The following description of the Common Stock is a summary and does not purport to be complete. It is subject to and qualified in its entirety by reference to our Amended and Restated Certificate of Incorporation, as amended (the “Certificate of Incorporation”) and Bylaws, each of which are incorporated by reference as an exhibit to our most recent Annual Report on Form 10-K. We encourage you to read our Certificate of Incorporation, our Bylaws and the applicable provisions of the Delaware General Corporation Law, for additional information.


Description of Common Stock


Authorized Shares of Common Stock. We currently have authorized 80,000,000 shares of Common Stock.


Voting Rights. The holders of Common Stock are entitled to one vote per share on all matters to be voted upon by the stockholders.


Dividend Rights. Holders of Common Stock are entitled, subject to the rights, privileges, restrictions and conditions attaching to any other class of shares ranking in priority to the Common Stock, to receive any dividend declared by the Board of Directors.


Liquidation Rights.
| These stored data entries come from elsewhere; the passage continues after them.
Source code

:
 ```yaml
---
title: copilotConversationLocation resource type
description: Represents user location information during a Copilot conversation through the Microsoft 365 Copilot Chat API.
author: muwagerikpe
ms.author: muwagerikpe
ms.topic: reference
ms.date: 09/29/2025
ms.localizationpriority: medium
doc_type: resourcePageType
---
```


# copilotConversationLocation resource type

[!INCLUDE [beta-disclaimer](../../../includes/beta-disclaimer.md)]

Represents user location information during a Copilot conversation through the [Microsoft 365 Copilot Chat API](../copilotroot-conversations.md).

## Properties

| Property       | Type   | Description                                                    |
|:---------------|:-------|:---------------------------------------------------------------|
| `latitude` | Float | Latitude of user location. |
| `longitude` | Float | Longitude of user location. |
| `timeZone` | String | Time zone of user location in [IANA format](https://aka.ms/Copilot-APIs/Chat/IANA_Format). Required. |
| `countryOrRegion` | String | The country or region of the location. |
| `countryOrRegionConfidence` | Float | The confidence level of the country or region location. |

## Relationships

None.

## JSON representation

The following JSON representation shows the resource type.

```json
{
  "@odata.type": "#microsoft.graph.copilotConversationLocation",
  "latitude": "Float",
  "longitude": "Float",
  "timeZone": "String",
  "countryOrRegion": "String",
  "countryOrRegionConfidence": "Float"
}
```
In the event of our voluntary or involuntary liquidation, the holders of Common Stock will be entitled to receive, after distribution in full of preferential amounts, if any, all the remaining assets available for distribution ratably in proportion to the number of shares of Common Stock held by them.


Other Rights and Preferences. The holders of our Common Stock have no redemption or conversion rights. The rights, preferences and privileges of holders of shares of Common Stock are subject to, and may be adversely affected by, the rights of the holders of shares of any series of preferred stock that we may designate and issue in the future.
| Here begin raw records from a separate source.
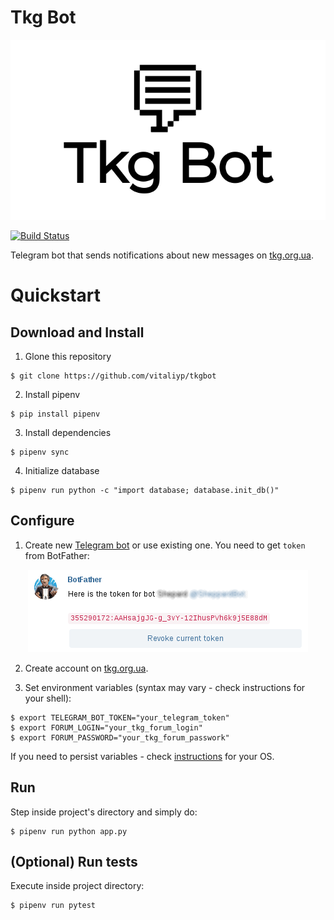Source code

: # Tkg Bot

![Tkg Bot](docs/tkgbot_logo.png)

[![Build Status](https://travis-ci.org/vitaliyp/tkgbot.svg?branch=master)](https://travis-ci.org/vitaliyp/tkgbot)

Telegram bot that sends notifications about new messages on [tkg.org.ua](https://tkg.org.ua).

# Quickstart

## Download and Install

1. Glone this repository

```
$ git clone https://github.com/vitaliyp/tkgbot
```

2. Install pipenv

```
$ pip install pipenv
```

3. Install dependencies

```
$ pipenv sync
```

4. Initialize database

```
$ pipenv run python -c "import database; database.init_db()"
```

## Configure

  1. Create new [Telegram bot](https://core.telegram.org/bots#6-botfather) or use existing one. You need to get `token` from BotFather:

<center>
<img title='Asking BotFather about token' src='docs/telegram_token.png'/>
</center>

  2. Create account on [tkg.org.ua](https://tkg.org.ua/user/register).

  3. Set environment variables (syntax may vary - check instructions for your shell):

```
$ export TELEGRAM_BOT_TOKEN="your_telegram_token"
$ export FORUM_LOGIN="your_tkg_forum_login"
$ export FORUM_PASSWORD="your_tkg_forum_passwork"
```

If you need to persist variables - check [instructions](https://help.ubuntu.com/community/EnvironmentVariables#Persistent_environment_variables) for your OS.

## Run

Step inside project's directory and simply do:

```
$ pipenv run python app.py
```

## (Optional) Run tests

Execute inside project directory:

```
$ pipenv run pytest
```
Fully Paid and Nonassessable. All of our issued and outstanding shares of Common Stock are fully paid and nonassessable.


Reverse Stock Split


As described in more detail below, on December 12, 2019, we effected a one-for-eight reverse stock split of our authorized, issued and outstanding shares of Common Stock (the “Reverse Stock Split”).


On November 22, 2019, our Board of Directors approved the Reverse Stock Split of our authorized, issued and outstanding shares of Common Stock at a ratio of one (1) share of Common Stock for every eight (8) shares of Common Stock. On December 9, 2019, we filed a Certificate of Amendment to our Certificate of Incorporation with the Secretary of State of the State of Delaware to effectuate the Reverse Stock Split at the Effective Time (as defined below). The Reverse Stock Split was effective as of 12:01 a.m. (Eastern Time) on December 12, 2019 (the “Effective Time”) and our Common Stock began trading on a post-split basis when the market opened for trading on December 12, 2019.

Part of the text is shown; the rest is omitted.